The CRISPR-Cas9 genome editing technique has made it possible to modify human embryonic cells in the United States. The goal is to correct genetic abnormalities.
This is a first in the United States. Researchers at the University of Oregon have been able to modify the DNA of many embryos, using the technique of “molecular scissors” CRISPR, according to the MIT Technology Rewiew.
If this is not a world first, a Chinese team had already tried the experiment, but had failed where the Americans seem to have succeeded. The use of CRISPR had not given the expected results, in particular because the technique had not acted on all the cells of the embryo. This had left doubt on the risks associated with the use of molecular scissors.
Ethical obstacles
But this time, the American team of Shoukhrat Mitalipov, a world-renowned American biologist of Kazakh origin, would have succeeded in showing that it is possible to avoid both this genetic “mosaicism”, and the DNA modifications outside. -target, i.e. collateral damage to DNA. The researchers have thus modified several dozen embryos, destroyed after a few days of development, as the legislation requires for the moment.

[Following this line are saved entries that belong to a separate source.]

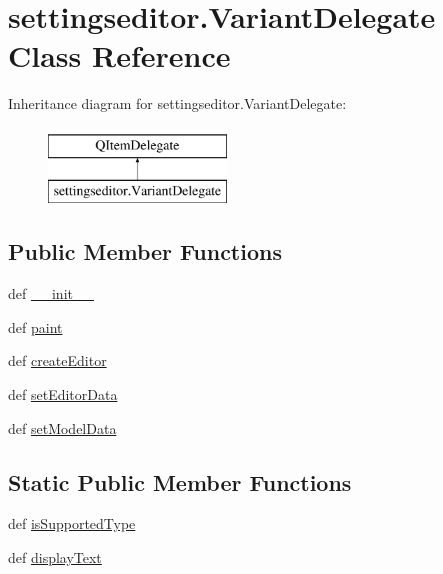 \hypertarget{classsettingseditor_1_1VariantDelegate}{}\section{settingseditor.\+Variant\+Delegate Class Reference}
\label{classsettingseditor_1_1VariantDelegate}
Inheritance diagram for settingseditor.\+Variant\+Delegate\+:\begin{figure}[H]
\begin{center}
\leavevmode
\includegraphics[height=2.000000cm]{classsettingseditor_1_1VariantDelegate}
\end{center}
\end{figure}
\subsection*{Public Member Functions}
\begin{DoxyCompactItemize}
\item 
def \hyperlink{classsettingseditor_1_1VariantDelegate_a045b1b6fcd2d5daf88e3f8cb16a41fcf}{\+\_\+\+\_\+init\+\_\+\+\_\+}
\item 
def \hyperlink{classsettingseditor_1_1VariantDelegate_a475f05182c4d8cef5aafc9e159ca9f32}{paint}
\item 
def \hyperlink{classsettingseditor_1_1VariantDelegate_a57b145dca68685240431d72700d15e41}{create\+Editor}
\item 
def \hyperlink{classsettingseditor_1_1VariantDelegate_aa7e9dc6bec6e78b6ada17af3167f9e41}{set\+Editor\+Data}
\item 
def \hyperlink{classsettingseditor_1_1VariantDelegate_af6dc79e241f038a3522b6230989dfa74}{set\+Model\+Data}
\end{DoxyCompactItemize}
\subsection*{Static Public Member Functions}
\begin{DoxyCompactItemize}
\item 
def \hyperlink{classsettingseditor_1_1VariantDelegate_a45d2d785493ec0d47df6a64fb13eaaef}{is\+Supported\+Type}
\item 
def \hyperlink{classsettingseditor_1_1VariantDelegate_a4a09ae363186425675890def053bd728}{display\+Text}
\end{DoxyCompactItemize}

Until now, no one had yet dared to tackle such a sensitive subject across the Atlantic, in particular because of ethical limitations. But a report from the American Academy of Sciences published this year had opened a narrow door to research on the modification of the DNA of embryos, under very strict conditions. In particular, these modifications had to aim at eliminating a disease, and not at improving or modifying certain characteristics.
“Genome editing intended to improve traits or abilities beyond normal raises questions about the relationship between the benefits and the risks associated with it, and about fairness, if only a few people have access to it.” , said Alta Charo, professor of law and bioethics at the University of Wisconsin, and member of the committee of the Academy of Sciences.
Serious pathologies
It would appear that this advice has been respected. The work of Soukhrat Mitalipov and his team, which is expected to be published shortly in a scientific journal, has focused on repairing genetic defects linked to diseases, such as beta-thalassemia, a disease of hemoglobin. Other pathologies would have been targeted, but Mitalipov and his colleagues did not wish to communicate more details.
“I do not think that we are already in clinical trials, but the results are more advanced than anything that has been achieved before,” said a source close to the project, cited by the MIT technology review.
In France, the National Academy of Medicine adopted in 2016 a position favorable to the development of research using CRISPR, even on the human embryo. On the other hand, French law prohibits “any intervention on the structure of DNA having the consequence of modifying the genome of the offspring”.